The two were obviously good friends as well as professional colleagues, and it was always interesting to compare what Tomory said about the Gallery's collection in reports to the Council and interviews, compared to what he wrote to Waterhouse. Waterhouse was also part of an international network of art historians Tomory called upon to assist with attributing works, sending letters and photos flying round the world for a good old connoisseurial appreciation.
I got reminiscing about these letters when I saw this Guardian article last week, about an exhibition of fakes and copies from the collection that the National Gallery, London, will be holding next June. Director Nicholas Penny is taking a charmingly pragmatic approach to the matter:
"The history of mistakes encourages extreme caution and extreme humility," he said.
"I wish we had more fakes [in the collection]. You only get good at spotting them by seeing them."

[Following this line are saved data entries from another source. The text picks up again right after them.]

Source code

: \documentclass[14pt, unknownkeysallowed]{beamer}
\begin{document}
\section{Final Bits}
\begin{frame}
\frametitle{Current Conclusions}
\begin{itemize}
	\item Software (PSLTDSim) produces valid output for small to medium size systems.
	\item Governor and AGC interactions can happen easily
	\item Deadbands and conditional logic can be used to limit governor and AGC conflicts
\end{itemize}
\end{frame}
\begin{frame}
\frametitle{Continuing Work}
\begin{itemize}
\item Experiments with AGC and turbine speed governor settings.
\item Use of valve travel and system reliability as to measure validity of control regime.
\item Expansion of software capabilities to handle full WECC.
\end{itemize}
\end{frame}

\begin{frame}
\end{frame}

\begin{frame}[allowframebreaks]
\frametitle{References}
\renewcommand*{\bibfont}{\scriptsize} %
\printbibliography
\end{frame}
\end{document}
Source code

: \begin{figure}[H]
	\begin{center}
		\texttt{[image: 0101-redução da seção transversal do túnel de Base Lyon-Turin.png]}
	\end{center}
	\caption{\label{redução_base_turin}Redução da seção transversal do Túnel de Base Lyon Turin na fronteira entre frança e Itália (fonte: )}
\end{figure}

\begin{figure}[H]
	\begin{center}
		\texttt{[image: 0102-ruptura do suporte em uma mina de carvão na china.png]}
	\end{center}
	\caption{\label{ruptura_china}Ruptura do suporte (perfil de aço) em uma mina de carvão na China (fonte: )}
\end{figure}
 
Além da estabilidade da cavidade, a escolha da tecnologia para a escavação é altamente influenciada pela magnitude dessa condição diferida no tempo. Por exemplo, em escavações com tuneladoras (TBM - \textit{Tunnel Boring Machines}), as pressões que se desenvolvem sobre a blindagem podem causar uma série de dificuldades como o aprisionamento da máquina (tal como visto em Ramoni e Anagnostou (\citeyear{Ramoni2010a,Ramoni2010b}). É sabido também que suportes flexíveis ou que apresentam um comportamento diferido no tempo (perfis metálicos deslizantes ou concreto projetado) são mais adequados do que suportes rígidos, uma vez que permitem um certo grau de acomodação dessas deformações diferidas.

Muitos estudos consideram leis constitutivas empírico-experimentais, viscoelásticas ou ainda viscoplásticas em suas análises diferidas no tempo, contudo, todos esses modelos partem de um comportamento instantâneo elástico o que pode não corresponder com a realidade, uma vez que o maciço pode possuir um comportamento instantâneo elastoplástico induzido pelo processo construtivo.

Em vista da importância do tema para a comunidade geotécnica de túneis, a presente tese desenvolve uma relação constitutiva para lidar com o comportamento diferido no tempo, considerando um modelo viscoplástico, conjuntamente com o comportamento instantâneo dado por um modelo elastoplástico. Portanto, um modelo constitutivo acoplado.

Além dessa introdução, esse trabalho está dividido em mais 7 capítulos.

The article also notes that intentional forgeries often look 'right' to contemporary eyes, but within decades start to look very strange. The same point is made in one of my favourite essays from last year, a review by Peter Schjeldahl of two books on the forger Han van Meegeren. He concludes:
The spectre of forgery chills the receptiveness—the will to believe—without which the experience of art cannot occur. Faith in authorship matters. We read the qualities of a work as the forthright decisions of a particular mind, wanting to let it commandeer our own minds, and we are disappointed when it doesn’t. If we are disappointed enough, when the named artist is familiar, we get suspicious. But we can never be certain in every case that someone—a veiled mind—isn’t playing us for suckers. Art lovers are people who brave that possible chagrin.